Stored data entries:
Content starts

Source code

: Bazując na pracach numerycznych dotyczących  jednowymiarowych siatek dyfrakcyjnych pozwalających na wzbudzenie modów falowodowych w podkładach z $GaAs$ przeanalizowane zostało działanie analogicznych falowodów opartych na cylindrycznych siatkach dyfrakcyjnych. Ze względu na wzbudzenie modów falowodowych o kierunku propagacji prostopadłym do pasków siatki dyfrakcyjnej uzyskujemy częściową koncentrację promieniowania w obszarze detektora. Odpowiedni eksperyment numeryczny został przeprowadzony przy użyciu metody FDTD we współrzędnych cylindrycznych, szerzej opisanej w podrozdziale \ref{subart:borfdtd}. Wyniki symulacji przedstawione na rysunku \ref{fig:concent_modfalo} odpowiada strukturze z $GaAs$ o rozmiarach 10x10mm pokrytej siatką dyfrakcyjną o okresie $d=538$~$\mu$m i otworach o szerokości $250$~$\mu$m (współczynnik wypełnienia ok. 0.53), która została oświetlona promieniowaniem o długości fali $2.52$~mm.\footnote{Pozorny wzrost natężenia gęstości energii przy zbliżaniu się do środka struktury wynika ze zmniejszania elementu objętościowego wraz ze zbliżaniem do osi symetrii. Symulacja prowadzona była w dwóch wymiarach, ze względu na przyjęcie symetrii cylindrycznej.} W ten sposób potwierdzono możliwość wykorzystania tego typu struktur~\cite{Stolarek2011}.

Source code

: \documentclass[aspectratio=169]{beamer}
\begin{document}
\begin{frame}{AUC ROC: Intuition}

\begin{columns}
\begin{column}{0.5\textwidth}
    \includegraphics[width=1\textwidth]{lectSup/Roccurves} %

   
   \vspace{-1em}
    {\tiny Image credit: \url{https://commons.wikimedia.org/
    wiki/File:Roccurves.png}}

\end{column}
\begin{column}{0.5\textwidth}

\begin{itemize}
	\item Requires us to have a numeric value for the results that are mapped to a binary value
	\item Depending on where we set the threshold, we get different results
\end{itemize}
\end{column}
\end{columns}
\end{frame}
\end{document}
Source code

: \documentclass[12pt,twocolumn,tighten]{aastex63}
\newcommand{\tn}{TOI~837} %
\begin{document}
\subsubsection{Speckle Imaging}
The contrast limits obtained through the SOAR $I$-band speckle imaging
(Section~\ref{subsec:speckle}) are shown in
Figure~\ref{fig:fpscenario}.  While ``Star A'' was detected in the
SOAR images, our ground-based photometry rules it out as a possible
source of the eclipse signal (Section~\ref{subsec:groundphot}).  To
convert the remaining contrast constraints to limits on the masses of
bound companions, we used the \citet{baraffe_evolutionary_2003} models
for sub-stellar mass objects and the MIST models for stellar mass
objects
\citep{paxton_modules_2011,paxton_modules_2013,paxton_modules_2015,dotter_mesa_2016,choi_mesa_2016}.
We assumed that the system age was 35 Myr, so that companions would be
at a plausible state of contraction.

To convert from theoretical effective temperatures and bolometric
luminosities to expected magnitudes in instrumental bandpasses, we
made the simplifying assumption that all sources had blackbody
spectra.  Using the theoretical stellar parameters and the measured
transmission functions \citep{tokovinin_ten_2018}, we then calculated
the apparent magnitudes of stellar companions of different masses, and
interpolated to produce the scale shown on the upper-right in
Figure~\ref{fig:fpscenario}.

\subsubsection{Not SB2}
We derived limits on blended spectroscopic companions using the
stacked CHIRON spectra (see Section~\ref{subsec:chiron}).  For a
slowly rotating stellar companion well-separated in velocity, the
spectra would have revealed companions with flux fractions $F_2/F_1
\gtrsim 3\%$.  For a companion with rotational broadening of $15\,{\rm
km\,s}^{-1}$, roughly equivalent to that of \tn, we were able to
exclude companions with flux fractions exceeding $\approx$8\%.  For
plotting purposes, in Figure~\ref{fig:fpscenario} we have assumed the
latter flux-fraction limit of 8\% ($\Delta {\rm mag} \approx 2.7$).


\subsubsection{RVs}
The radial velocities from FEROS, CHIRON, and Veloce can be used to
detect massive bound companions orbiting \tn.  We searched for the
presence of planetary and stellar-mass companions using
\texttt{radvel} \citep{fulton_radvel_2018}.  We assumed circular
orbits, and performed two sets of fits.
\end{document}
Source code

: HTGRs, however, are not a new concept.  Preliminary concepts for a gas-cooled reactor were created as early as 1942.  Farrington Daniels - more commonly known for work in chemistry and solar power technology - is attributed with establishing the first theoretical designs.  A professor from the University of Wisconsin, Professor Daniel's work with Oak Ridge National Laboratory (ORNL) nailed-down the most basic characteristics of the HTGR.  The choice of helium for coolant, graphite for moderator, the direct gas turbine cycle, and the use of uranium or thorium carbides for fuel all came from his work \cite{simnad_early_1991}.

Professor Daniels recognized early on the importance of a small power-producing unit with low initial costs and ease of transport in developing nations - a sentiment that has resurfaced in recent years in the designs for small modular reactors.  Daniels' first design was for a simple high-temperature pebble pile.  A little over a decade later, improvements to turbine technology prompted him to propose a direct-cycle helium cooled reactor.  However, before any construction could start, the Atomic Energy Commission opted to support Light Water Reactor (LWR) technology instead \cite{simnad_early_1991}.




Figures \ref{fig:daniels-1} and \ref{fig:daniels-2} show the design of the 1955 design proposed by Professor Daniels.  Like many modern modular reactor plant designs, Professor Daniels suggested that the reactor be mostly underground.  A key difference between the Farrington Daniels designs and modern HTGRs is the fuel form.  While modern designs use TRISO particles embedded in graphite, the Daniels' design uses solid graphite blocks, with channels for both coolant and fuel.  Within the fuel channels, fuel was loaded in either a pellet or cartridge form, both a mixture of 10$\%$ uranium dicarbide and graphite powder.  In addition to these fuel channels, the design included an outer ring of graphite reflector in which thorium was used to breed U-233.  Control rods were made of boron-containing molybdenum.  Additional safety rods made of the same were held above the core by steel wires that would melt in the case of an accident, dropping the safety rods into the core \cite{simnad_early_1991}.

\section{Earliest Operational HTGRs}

Content ends

**Your assignment:** An exact, complete copy of the data is the only acceptable answer.

**Answer to this exercise:**
Source code

: Bazując na pracach numerycznych dotyczących  jednowymiarowych siatek dyfrakcyjnych pozwalających na wzbudzenie modów falowodowych w podkładach z $GaAs$ przeanalizowane zostało działanie analogicznych falowodów opartych na cylindrycznych siatkach dyfrakcyjnych. Ze względu na wzbudzenie modów falowodowych o kierunku propagacji prostopadłym do pasków siatki dyfrakcyjnej uzyskujemy częściową koncentrację promieniowania w obszarze detektora. Odpowiedni eksperyment numeryczny został przeprowadzony przy użyciu metody FDTD we współrzędnych cylindrycznych, szerzej opisanej w podrozdziale \ref{subart:borfdtd}. Wyniki symulacji przedstawione na rysunku \ref{fig:concent_modfalo} odpowiada strukturze z $GaAs$ o rozmiarach 10x10mm pokrytej siatką dyfrakcyjną o okresie $d=538$~$\mu$m i otworach o szerokości $250$~$\mu$m (współczynnik wypełnienia ok. 0.53), która została oświetlona promieniowaniem o długości fali $2.52$~mm.\footnote{Pozorny wzrost natężenia gęstości energii przy zbliżaniu się do środka struktury wynika ze zmniejszania elementu objętościowego wraz ze zbliżaniem do osi symetrii. Symulacja prowadzona była w dwóch wymiarach, ze względu na przyjęcie symetrii cylindrycznej.} W ten sposób potwierdzono możliwość wykorzystania tego typu struktur~\cite{Stolarek2011}.

Source code

: \documentclass[aspectratio=169]{beamer}
\begin{document}
\begin{frame}{AUC ROC: Intuition}

\begin{columns}
\begin{column}{0.5\textwidth}
    \includegraphics[width=1\textwidth]{lectSup/Roccurves} %

   
   \vspace{-1em}
    {\tiny Image credit: \url{https://commons.wikimedia.org/
    wiki/File:Roccurves.png}}

\end{column}
\begin{column}{0.5\textwidth}

\begin{itemize}
	\item Requires us to have a numeric value for the results that are mapped to a binary value
	\item Depending on where we set the threshold, we get different results
\end{itemize}
\end{column}
\end{columns}
\end{frame}
\end{document}
Source code

: \documentclass[12pt,twocolumn,tighten]{aastex63}
\newcommand{\tn}{TOI~837} %
\begin{document}
\subsubsection{Speckle Imaging}
The contrast limits obtained through the SOAR $I$-band speckle imaging
(Section~\ref{subsec:speckle}) are shown in
Figure~\ref{fig:fpscenario}.  While ``Star A'' was detected in the
SOAR images, our ground-based photometry rules it out as a possible
source of the eclipse signal (Section~\ref{subsec:groundphot}).  To
convert the remaining contrast constraints to limits on the masses of
bound companions, we used the \citet{baraffe_evolutionary_2003} models
for sub-stellar mass objects and the MIST models for stellar mass
objects
\citep{paxton_modules_2011,paxton_modules_2013,paxton_modules_2015,dotter_mesa_2016,choi_mesa_2016}.
We assumed that the system age was 35 Myr, so that companions would be
at a plausible state of contraction.

To convert from theoretical effective temperatures and bolometric
luminosities to expected magnitudes in instrumental bandpasses, we
made the simplifying assumption that all sources had blackbody
spectra.  Using the theoretical stellar parameters and the measured
transmission functions \citep{tokovinin_ten_2018}, we then calculated
the apparent magnitudes of stellar companions of different masses, and
interpolated to produce the scale shown on the upper-right in
Figure~\ref{fig:fpscenario}.

\subsubsection{Not SB2}
We derived limits on blended spectroscopic companions using the
stacked CHIRON spectra (see Section~\ref{subsec:chiron}).  For a
slowly rotating stellar companion well-separated in velocity, the
spectra would have revealed companions with flux fractions $F_2/F_1
\gtrsim 3\%$.  For a companion with rotational broadening of $15\,{\rm
km\,s}^{-1}$, roughly equivalent to that of \tn, we were able to
exclude companions with flux fractions exceeding $\approx$8\%.  For
plotting purposes, in Figure~\ref{fig:fpscenario} we have assumed the
latter flux-fraction limit of 8\% ($\Delta {\rm mag} \approx 2.7$).


\subsubsection{RVs}
The radial velocities from FEROS, CHIRON, and Veloce can be used to
detect massive bound companions orbiting \tn.  We searched for the
presence of planetary and stellar-mass companions using
\texttt{radvel} \citep{fulton_radvel_2018}.  We assumed circular
orbits, and performed two sets of fits.
\end{document}
Source code

: HTGRs, however, are not a new concept.  Preliminary concepts for a gas-cooled reactor were created as early as 1942.  Farrington Daniels - more commonly known for work in chemistry and solar power technology - is attributed with establishing the first theoretical designs.  A professor from the University of Wisconsin, Professor Daniel's work with Oak Ridge National Laboratory (ORNL) nailed-down the most basic characteristics of the HTGR.  The choice of helium for coolant, graphite for moderator, the direct gas turbine cycle, and the use of uranium or thorium carbides for fuel all came from his work \cite{simnad_early_1991}.

Professor Daniels recognized early on the importance of a small power-producing unit with low initial costs and ease of transport in developing nations - a sentiment that has resurfaced in recent years in the designs for small modular reactors.  Daniels' first design was for a simple high-temperature pebble pile.  A little over a decade later, improvements to turbine technology prompted him to propose a direct-cycle helium cooled reactor.  However, before any construction could start, the Atomic Energy Commission opted to support Light Water Reactor (LWR) technology instead \cite{simnad_early_1991}.




Figures \ref{fig:daniels-1} and \ref{fig:daniels-2} show the design of the 1955 design proposed by Professor Daniels.  Like many modern modular reactor plant designs, Professor Daniels suggested that the reactor be mostly underground.  A key difference between the Farrington Daniels designs and modern HTGRs is the fuel form.  While modern designs use TRISO particles embedded in graphite, the Daniels' design uses solid graphite blocks, with channels for both coolant and fuel.  Within the fuel channels, fuel was loaded in either a pellet or cartridge form, both a mixture of 10$\%$ uranium dicarbide and graphite powder.  In addition to these fuel channels, the design included an outer ring of graphite reflector in which thorium was used to breed U-233.  Control rods were made of boron-containing molybdenum.  Additional safety rods made of the same were held above the core by steel wires that would melt in the case of an accident, dropping the safety rods into the core \cite{simnad_early_1991}.

\section{Earliest Operational HTGRs}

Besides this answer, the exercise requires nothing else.